··· GIVEN INFORMATION ···

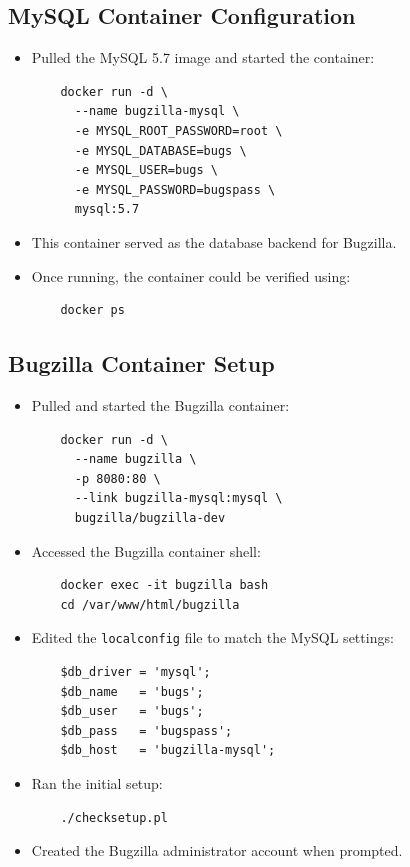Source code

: \subsection{MySQL Container Configuration}
\begin{itemize}
    \item Pulled the MySQL 5.7 image and started the container:
    \begin{verbatim}
    docker run -d \
      --name bugzilla-mysql \
      -e MYSQL_ROOT_PASSWORD=root \
      -e MYSQL_DATABASE=bugs \
      -e MYSQL_USER=bugs \
      -e MYSQL_PASSWORD=bugspass \
      mysql:5.7
    \end{verbatim}
    \item This container served as the database backend for Bugzilla.
    \item Once running, the container could be verified using:
    \begin{verbatim}
    docker ps
    \end{verbatim}
\end{itemize}

\subsection{Bugzilla Container Setup}
\begin{itemize}
    \item Pulled and started the Bugzilla container:
    \begin{verbatim}
    docker run -d \
      --name bugzilla \
      -p 8080:80 \
      --link bugzilla-mysql:mysql \
      bugzilla/bugzilla-dev
    \end{verbatim}
    \item Accessed the Bugzilla container shell:
    \begin{verbatim}
    docker exec -it bugzilla bash
    cd /var/www/html/bugzilla
    \end{verbatim}
    \item Edited the \texttt{localconfig} file to match the MySQL settings:
    \begin{verbatim}
    $db_driver = 'mysql';
    $db_name   = 'bugs';
    $db_user   = 'bugs';
    $db_pass   = 'bugspass';
    $db_host   = 'bugzilla-mysql';
    \end{verbatim}
    \item Ran the initial setup:
    \begin{verbatim}
    ./checksetup.pl
    \end{verbatim}
    \item Created the Bugzilla administrator account when prompted.
\end{itemize}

···

- [EXERCISE DESCRIPTION] Could you write all the entries out again exactly, but without their pictures?

- [TASK RESPONSE]
Source code

: \subsection{MySQL Container Configuration}
\begin{itemize}
    \item Pulled the MySQL 5.7 image and started the container:
    \begin{verbatim}
    docker run -d \
      --name bugzilla-mysql \
      -e MYSQL_ROOT_PASSWORD=root \
      -e MYSQL_DATABASE=bugs \
      -e MYSQL_USER=bugs \
      -e MYSQL_PASSWORD=bugspass \
      mysql:5.7
    \end{verbatim}
    \item This container served as the database backend for Bugzilla.
    \item Once running, the container could be verified using:
    \begin{verbatim}
    docker ps
    \end{verbatim}
\end{itemize}

\subsection{Bugzilla Container Setup}
\begin{itemize}
    \item Pulled and started the Bugzilla container:
    \begin{verbatim}
    docker run -d \
      --name bugzilla \
      -p 8080:80 \
      --link bugzilla-mysql:mysql \
      bugzilla/bugzilla-dev
    \end{verbatim}
    \item Accessed the Bugzilla container shell:
    \begin{verbatim}
    docker exec -it bugzilla bash
    cd /var/www/html/bugzilla
    \end{verbatim}
    \item Edited the \texttt{localconfig} file to match the MySQL settings:
    \begin{verbatim}
    $db_driver = 'mysql';
    $db_name   = 'bugs';
    $db_user   = 'bugs';
    $db_pass   = 'bugspass';
    $db_host   = 'bugzilla-mysql';
    \end{verbatim}
    \item Ran the initial setup:
    \begin{verbatim}
    ./checksetup.pl
    \end{verbatim}
    \item Created the Bugzilla administrator account when prompted.
\end{itemize}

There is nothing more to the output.